La traductologie à l’aune de la francophonie roumaine
1En paraphrasant les analyses de Jean‑Marie Schaeffer, qui démontre, s’inscrivant dans le droit courant du cognitivisme, que nous apprenons très jeunes à distinguer le réel de la fiction1, nous dirions qu’en tant que traducteurs et lecteurs de traductions, nous sommes capables de distinguer assez aisément une traduction d’une œuvre originale. Il y a des habitudes stylistiques, telles des « tics » de langage qui nous mettent rapidement sur la piste d’une traduction. Au point que certains écrivains audacieux embrassent cette manière pour mieux conforter leur horizon narratif, comme le très jeune détenteur du Prix de l’Académie Française 2012, Joël Dicker, auteur de La Vérité sur l’Affaire Harry Quebert (Éditions de Fallois / Âge d’Homme, 2012) où l’adoption d’une certaine écriture-traduction opère en tant que leurre véritable. Du reste, certains critiques et premiers lecteurs du roman l’ont senti comme tel et l’ont présenté comme le meilleur « roman américain de l’automne » qui était « écrit directement en français... par un auteur suisse » [c’est nous qui soulignons], Bernard Pivot lui-même disant, en substance : ne cherchez pas le traducteur, c’est un récit français ! Dans ce cas, la fiction se dénonce comme feinte. Il est clair que lorsque nous lisons un texte, nous sommes capables de reconnaître son statut et parfois cela influence aussi notre lecture, plus encore si ce texte a été transposé dans une autre langue que celle dans laquelle il a été écrit.

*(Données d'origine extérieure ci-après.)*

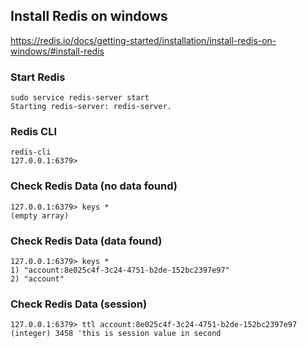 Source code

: ## Install Redis on windows
https://redis.io/docs/getting-started/installation/install-redis-on-windows/#install-redis

### Start Redis
    sudo service redis-server start
    Starting redis-server: redis-server.

### Redis CLI
    redis-cli
    127.0.0.1:6379>

### Check Redis Data (no data found)
    127.0.0.1:6379> keys *
    (empty array)

### Check Redis Data (data found)
    127.0.0.1:6379> keys *
    1) "account:8e025c4f-3c24-4751-b2de-152bc2397e97"
    2) "account"

### Check Redis Data (session)
    127.0.0.1:6379> ttl account:8e025c4f-3c24-4751-b2de-152bc2397e97
    (integer) 3458 'this is session value in second
    
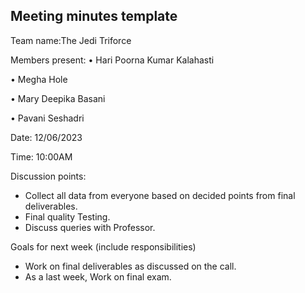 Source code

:## Meeting minutes template

Team name:The Jedi Triforce

Members present:
• Hari Poorna Kumar Kalahasti

• Megha Hole

• Mary Deepika Basani

• Pavani Seshadri

Date: 12/06/2023

Time: 10:00AM

Discussion points: 

* Collect all data from everyone based on decided points from final deliverables.
* Final quality Testing.
* Discuss queries with Professor.

Goals for next week (include responsibilities)

* Work on final deliverables as discussed on the call.
* As a last week, Work on final exam. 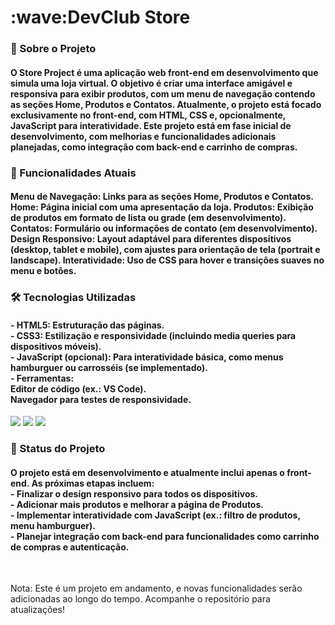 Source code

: <h1>:wave:DevClub Store</h1>

<h3>
📖 Sobre o Projeto
</h3>
<h4>O Store Project é uma aplicação web front-end em desenvolvimento que simula uma loja virtual. O objetivo é criar uma interface amigável e responsiva para exibir produtos, com um menu de navegação contendo as seções Home,
  Produtos e Contatos. Atualmente, o projeto está focado exclusivamente no front-end, com HTML, CSS e, opcionalmente, JavaScript para interatividade.
Este projeto está em fase inicial de desenvolvimento, com melhorias e funcionalidades adicionais planejadas, como integração com back-end e carrinho de compras.
</h4>
<h3>🚀 Funcionalidades Atuais</h3>
<h4>Menu de Navegação: Links para as seções Home, Produtos e Contatos.
Home: Página inicial com uma apresentação da loja.
Produtos: Exibição de produtos em formato de lista ou grade (em desenvolvimento).
Contatos: Formulário ou informações de contato (em desenvolvimento).
Design Responsivo: Layout adaptável para diferentes dispositivos (desktop, tablet e mobile), com ajustes para orientação de tela (portrait e landscape).
Interatividade: Uso de CSS para hover e transições suaves no menu e botões.</h4>
<h3>🛠️ Tecnologias Utilizadas</h3>
<h4>
  - HTML5: Estruturação das páginas.<br>
- CSS3: Estilização e responsividade (incluindo media queries para dispositivos móveis).<br>
- JavaScript (opcional): Para interatividade básica, como menus hamburguer ou carrosséis (se implementado).<br>
- Ferramentas:<br>
Editor de código (ex.: VS Code).<br>
Navegador para testes de responsividade.
</h4>
<img src="https://img.shields.io/badge/HTML5-E34F26?style=for-the-badge&logo=html5&logoColor=white">
<img src="https://img.shields.io/badge/CSS3-1572B6?style=for-the-badge&logo=css3&logoColor=white">
<img src="https://img.shields.io/badge/JavaScript-F7DF1E?style=for-the-badge&logo=javascript&logoColor=black">
<h3>
  🌟 Status do Projeto
</h3>
<h4>
  O projeto está em desenvolvimento e atualmente inclui apenas o front-end. As próximas etapas incluem:<br>
- Finalizar o design responsivo para todos os dispositivos.<br>
- Adicionar mais produtos e melhorar a página de Produtos.<br>
- Implementar interatividade com JavaScript (ex.: filtro de produtos, menu hamburguer).<br>
- Planejar integração com back-end para funcionalidades como carrinho de compras e autenticação.<br>
</h4><br>
<p>Nota: Este é um projeto em andamento, e novas funcionalidades serão adicionadas ao longo do tempo. Acompanhe o repositório para atualizações!</p>
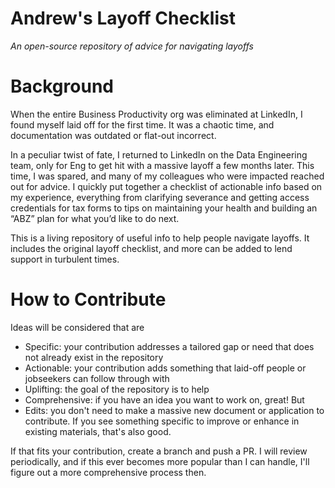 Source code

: # Andrew's Layoff Checklist
*An open-source repository of advice for navigating layoffs*

# Background
When the entire Business Productivity org was eliminated at LinkedIn, I found myself laid off for the first time. It was a chaotic time, and documentation was outdated or flat-out incorrect.

In a peculiar twist of fate, I returned to LinkedIn on the Data Engineering team, only for Eng to get hit with a massive layoff a few months later. This time, I was spared, and many of my colleagues who were impacted reached out for advice. I quickly put together a checklist of actionable info based on my experience, everything from clarifying severance and getting access credentials for tax forms to tips on maintaining your health and building an “ABZ” plan for what you’d like to do next.

This is a living repository of useful info to help people navigate layoffs. It includes the original layoff checklist, and more can be added to lend support in turbulent times.

# How to Contribute
Ideas will be considered that are
* Specific: your contribution addresses a tailored gap or need that does not already exist in the repository
* Actionable: your contribution adds something that laid-off people or jobseekers can follow through with
* Uplifting: the goal of the repository is to help
* Comprehensive: if you have an idea you want to work on, great! But 
* Edits: you don't need to make a massive new document or application to contribute. If you see something specific to improve or enhance in existing materials, that's also good.

If that fits your contribution, create a branch and push a PR. I will review periodically, and if this ever becomes more popular than I can handle, I'll figure out a more comprehensive process then.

2C’est justement sur la traduction en tant qu’écriture et que réécriture d’une œuvre que nous invite à réfléchir l’ouvrage Pour une critique des traductions de Muguras Constantinescu, universitaire roumaine et francophone d’adoption. Partant de l’idée que le projet bermanien d’une discipline qu’on nommerait « critique des traductions » est encore loin d’être constitué, l’auteure de l’ouvrage se propose d’en enrichir et d’en consolider la réflexion grâce à son « expérience de praticienne et théoricienne de la traduction littéraire, ainsi que celle d’enseignante des théories sur la traduction », comme elle l’avoue dès l’ouverture de son « Argument ». D’emblée, la notion est bien cernée, s’inscrivant dans l’approche d’Antoine Berman (1995)2 tout en proposant un réajustement dans une démarche plus flexible, étayée par l’apport des « pratiques préparatoires ».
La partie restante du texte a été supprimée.